Clone
QP‑trie in NSD
Tony Finch edited this page 2022-04-06 16:43:16 +01:00

In July 2020 and June 2021, before I joined ISC, I (Tony Finch) integrated a DNS-specific version of my qp-trie data structure into NSD. NSD is an attractive platform for this kind of work:

  • NSD is relatively simple for a real DNS server

  • it already has a choice between a red-black tree and a radix tree, so adding a third option is not too hard.

previous writing on this topic

summary of my fork of NSD

There are a few branches in my fork of NSD, corresponding to various phases of my experiments.

  • fanf-qp: the basic DNS-trie implementation from July 2020, which uses 16 byte nodes, does not support concurrent updates, and uses the system allocator

  • fanf-cow: first iteration of the new copy-on-write strategy, using a custom bump allocator with a pool of pages and 12 byte nodes.

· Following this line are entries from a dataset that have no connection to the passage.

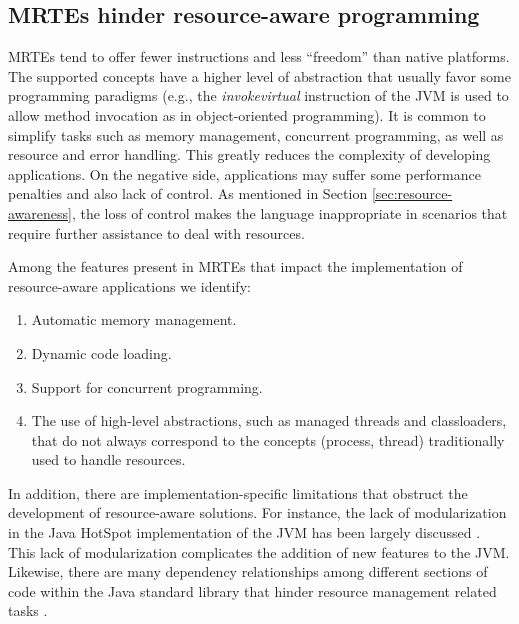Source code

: \subsection{MRTEs hinder resource-aware programming}

MRTEs tend to offer fewer instructions and less ``freedom'' than native platforms.
The supported concepts have a higher level of abstraction that usually favor some programming paradigms (e.g., the \textit{invokevirtual} instruction of the JVM is used to allow method invocation as in object-oriented programming).
It is common to simplify tasks such as memory management, concurrent programming, as well as resource and error handling.
This greatly reduces the complexity of developing applications.
On the negative side, applications may suffer some performance penalties and also lack of control.
As mentioned in Section \ref{sec:resource-awareness}, the loss of control makes the language inappropriate in scenarios that require further assistance to deal with resources.

Among the features present in MRTEs that impact the implementation of resource-aware applications we identify:
\begin{enumerate}
\item Automatic memory management.
\item Dynamic code loading.
\item Support for concurrent programming.
\item The use of high-level abstractions, such as managed threads and classloaders,  that do not always correspond to the concepts (process, thread) traditionally used to handle resources.
\end{enumerate}
In addition, there are implementation-specific limitations that obstruct the development of resource-aware solutions.
For instance, the lack of modularization in the Java HotSpot implementation of the JVM has been largely discussed \cite{Doyle2002,Fong:2004:PVM:1028976.1029010,1420998}.
This lack of modularization complicates the addition of new features to the JVM.
Likewise, there are many dependency relationships among different sections of code within the Java standard library that hinder resource management related tasks \cite{Blackburn2008,Kell:2012:JOE:2414740.2414747}.

%
%
%
%
%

    Relatively aggressive compaction, in that it traverses deeply in the tree to find pages that are fragmented and should be compacted. This had the awkward effect of causing COW mutations for nodes in low-fragmentation pages in the middle tiers of the tree, pushing them past the fragmentation threshold, leading to a second compaction run almost immediately, so it ended up being a very complicated way of compacting the whole tree.

  • fanf-cjc: a simple two-space copying / compacting collector. (cjc = Chris Cheney, inventor of the stackless graph copy.)

    In reaction to the bad behaviour of the fanf-cow branch, how much simpler would it be to get rid of the page pool and instead use a single contiguous arena? Quite a lot simpler, but the GC is correspondingly time-consuming because it always compacts the whole tree.

  • fanf-gen: a refinement of fanf-cow that tries to apply the generational hypothesis more intelligently. (generational hypothesis = recently allocated nodes are short-lived, so GC is faster if it arranges objects into age-based tiers, and collects the young tiers more frequently.)

    In this version the tree is compacted from the top down (top = frequently mutated, therefore probably more fragmented); when it finds a node in an unfragmented page, it skips the node and all its children, to avoid causing more fragmentation.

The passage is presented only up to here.